The first step of your application’s cloud journey often times is the most difficult. It’s not uncommon to find you need to scale a legacy application to meet increased business demand, but do so with minimal investments in code changes and infrastructure.
Moving the application to the cloud is a great way to achieve scale and resiliency to support increased business demand, but how do you take that first step with your existing application to get it ready? How can you feel more confident about the cloud journey before you get started?
The reliable web app pattern (RWA) is here to help you on your cloud journey.

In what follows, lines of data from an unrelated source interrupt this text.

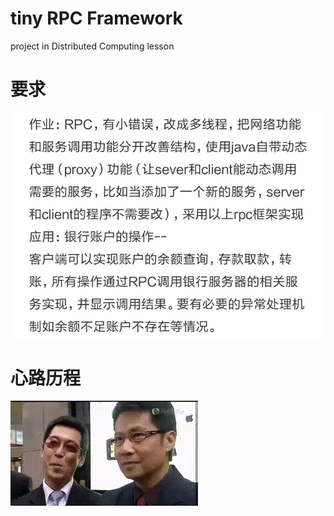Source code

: # tiny RPC Framework

project in Distributed Computing lesson






# 要求

![](https://github.com/zilchfp/tinyRPCFramework/blob/master/pic/requirement.jpg?raw=true)








# 心路历程
![](https://github.com/zilchfp/tinyRPCFramework/blob/master/sorryGif/%E8%AE%A9%E4%BD%A0%E4%B8%8D%E5%86%99JAVA.gif?raw=true)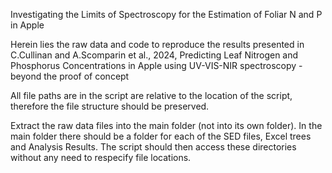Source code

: Investigating the Limits of Spectroscopy for the Estimation of Foliar N and P in Apple

Herein lies the raw data and code to reproduce the results presented in C.Cullinan and A.Scomparin et al., 2024, 
Predicting Leaf Nitrogen and Phosphorus Concentrations in Apple using UV-VIS-NIR spectroscopy - beyond the proof of concept

All file paths are in the script are relative to the location of the script, therefore the file structure should be preserved.

Extract the raw data files into the main folder (not into its own folder). In the main folder there should be a folder for
each of the SED files, Excel trees and Analysis Results. The script should then access these directories without any need to
respecify file locations. 
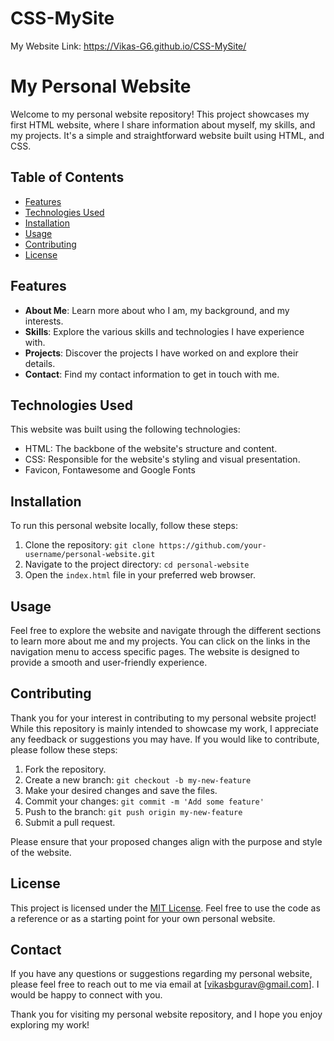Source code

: # CSS-MySite

My Website Link: https://Vikas-G6.github.io/CSS-MySite/

# My Personal Website

Welcome to my personal website repository! This project showcases my first HTML website, where I share information about myself, my skills, and my projects. It's a simple and straightforward website built using HTML, and CSS.

## Table of Contents

- [Features](#features)
- [Technologies Used](#technologies-used)
- [Installation](#installation)
- [Usage](#usage)
- [Contributing](#contributing)
- [License](#license)

## Features

- **About Me**: Learn more about who I am, my background, and my interests.
- **Skills**: Explore the various skills and technologies I have experience with.
- **Projects**: Discover the projects I have worked on and explore their details.
- **Contact**: Find my contact information to get in touch with me.

## Technologies Used

This website was built using the following technologies:

- HTML: The backbone of the website's structure and content.
- CSS: Responsible for the website's styling and visual presentation.
- Favicon, Fontawesome and Google Fonts
## Installation

To run this personal website locally, follow these steps:

1. Clone the repository: `git clone https://github.com/your-username/personal-website.git`
2. Navigate to the project directory: `cd personal-website`
3. Open the `index.html` file in your preferred web browser.

## Usage

Feel free to explore the website and navigate through the different sections to learn more about me and my projects. You can click on the links in the navigation menu to access specific pages. The website is designed to provide a smooth and user-friendly experience.

## Contributing

Thank you for your interest in contributing to my personal website project! While this repository is mainly intended to showcase my work, I appreciate any feedback or suggestions you may have. If you would like to contribute, please follow these steps:

1. Fork the repository.
2. Create a new branch: `git checkout -b my-new-feature`
3. Make your desired changes and save the files.
4. Commit your changes: `git commit -m 'Add some feature'`
5. Push to the branch: `git push origin my-new-feature`
6. Submit a pull request.

Please ensure that your proposed changes align with the purpose and style of the website.

## License

This project is licensed under the [MIT License](https://opensource.org/licenses/MIT). Feel free to use the code as a reference or as a starting point for your own personal website.

## Contact

If you have any questions or suggestions regarding my personal website, please feel free to reach out to me via email at [vikasbgurav@gmail.com]. I would be happy to connect with you.

Thank you for visiting my personal website repository, and I hope you enjoy exploring my work!
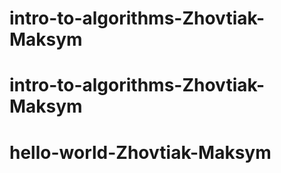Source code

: # intro-to-algorithms-Zhovtiak-Maksym
# intro-to-algorithms-Zhovtiak-Maksym
# hello-world-Zhovtiak-Maksym
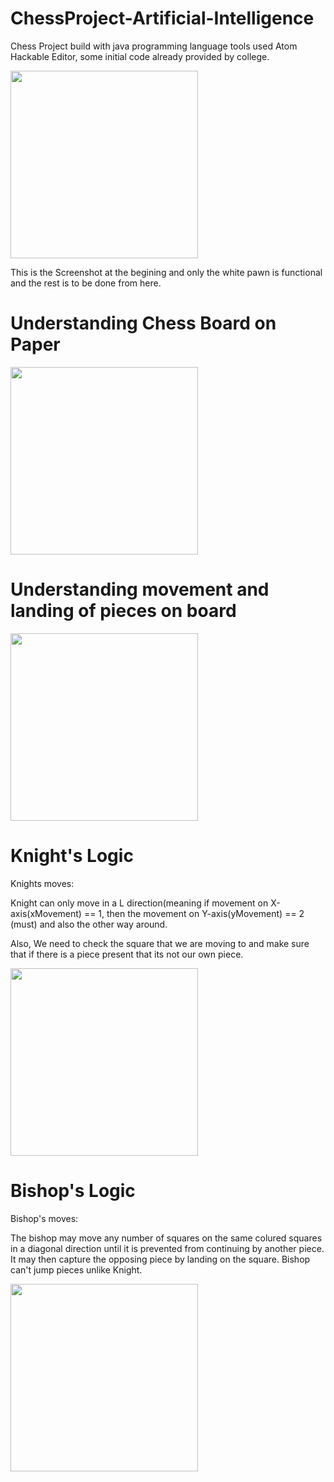 # ChessProject-Artificial-Intelligence
Chess Project build with java programming language tools used Atom Hackable Editor, some initial code already provided by college. 

<img height="300px" weight="300px" src="https://github.com/Virksaabnavjot/ChessProject-Artificial-Intelligence/blob/master/src/atom/ScreenShot/Screen%20Shot%202016-10-16%20at%2017.15.39.png" />

This is the Screenshot at the begining and only the white pawn is functional and the rest is to be done from here.

# Understanding Chess Board on Paper
<img height="300px" weight="300px" src="https://cloud.githubusercontent.com/assets/5924811/19583571/c9b61e84-9735-11e6-8f32-86e5e9bd592f.JPG" />

# Understanding movement and landing of pieces on board 
<img height="300px" weight="300px" src="https://raw.githubusercontent.com/Virksaabnavjot/ChessProject-Artificial-Intelligence/665050affa50dca7f94542455da5d8bdf547099b/src/atom/ScreenShot/Learning%20Board%20Landing%20and%20Movement.png" />

# Knight's Logic
Knights moves:

Knight can only move in a L direction(meaning if movement on X-axis(xMovement) == 1, then the movement on Y-axis(yMovement) == 2 (must) and also the other way around.

Also, We need to check the square that we are moving to and make sure that if there is a piece present that its not our own piece.

<img height="300px" weight="300px" src="https://cloud.githubusercontent.com/assets/5924811/19577496/867dd10a-970f-11e6-9051-6f81b2e18b37.png" />

# Bishop's Logic
Bishop's moves: 

The bishop may move any number of squares on the same colured squares in a diagonal direction until it is prevented from continuing by another piece. It may then capture the opposing piece by landing on the square.
Bishop can't jump pieces unlike Knight.

<img height="300px" weight="300px" src="https://cloud.githubusercontent.com/assets/5924811/19582764/1c421056-972f-11e6-9b6d-2499a4e210cb.png" />









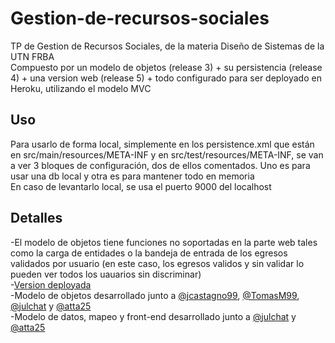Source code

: # Gestion-de-recursos-sociales
TP de Gestion de Recursos Sociales, de la materia Diseño de Sistemas de la UTN FRBA  
Compuesto por un modelo de objetos (release 3) + su persistencia (release 4) + una version web (release 5) + todo configurado para ser deployado en Heroku, utilizando el modelo MVC  
## Uso
Para usarlo de forma local, simplemente en los persistence.xml que están en src/main/resources/META-INF y en src/test/resources/META-INF, se van a ver 3 bloques de configuración, dos de ellos comentados. Uno es para usar una db local y otra es para mantener todo en memoria  
En caso de levantarlo local, se usa el puerto 9000 del localhost  
## Detalles
-El modelo de objetos tiene funciones no soportadas en la parte web tales como la carga de entidades o la bandeja de entrada de los egresos validados por usuario (en este caso, los egresos validos y sin validar lo pueden ver todos los uauarios sin discriminar)  
-[Version deployada](http://dds-grupo1-gesoc-prueba.herokuapp.com/)  
-Modelo de objetos desarrollado junto a [@jcastagno99](https://github.com/jcastagno99), [@TomasM99](https://github.com/TomasM99), [@julchat](https://github.com/julchat) y [@atta25](https://github.com/atta25)  
-Modelo de datos, mapeo y front-end desarrollado junto a [@julchat](https://github.com/julchat) y [@atta25](https://github.com/atta25)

The Reliable Web App Pattern
The RWA is a set of best practices built on the Azure Well-Architected Framework that helps developers successfully migrate to the cloud and set a foundation for future modernization in Azure.
The reliable web app pattern provides guidance on several business and technical objectives with focus on low-cost, high-value wins. It provides guidance on security, reliability design patterns, operational excellence, cost-optimized environments, and more.
In other words, the RWA gives you prescriptive guidance to get your app ready to successfully run in Azure with as little code changes to your existing app as possible.
To help you understand and use the RWA pattern, we’ve created a comprehensive collection of materials that describe it in full. You can review the documentation. A production-quality, and ready-to-deploy web application’s source code. And videos that help explain everything.
But what we’d like to cover in this article are some low-cost code changes you can make to your app today that will prepare your application for its cloud journey.
Building for resiliency
Ensuring your application can recover from errors is critical when working in a distributed system like the cloud. You need to anticipate transient faults that can occur when your application tries to connect to a service or network resource.
Faults can include the momentary loss of network connectivity, the temporary unavailability of a network service, or timeouts that occur when a service is busy.
Anticipating and properly handling these transient faults can improve the stablilty and the resiliency of your application.
Two relatively easy to implement patterns that do just that are the Retry and Circuit-breaker patterns.
Retry pattern
The retry pattern is a technique for handling temporary interruptions in the service your code is trying to call. You expect these interuptions, or transient faults, to resolve themselves in a few seconds.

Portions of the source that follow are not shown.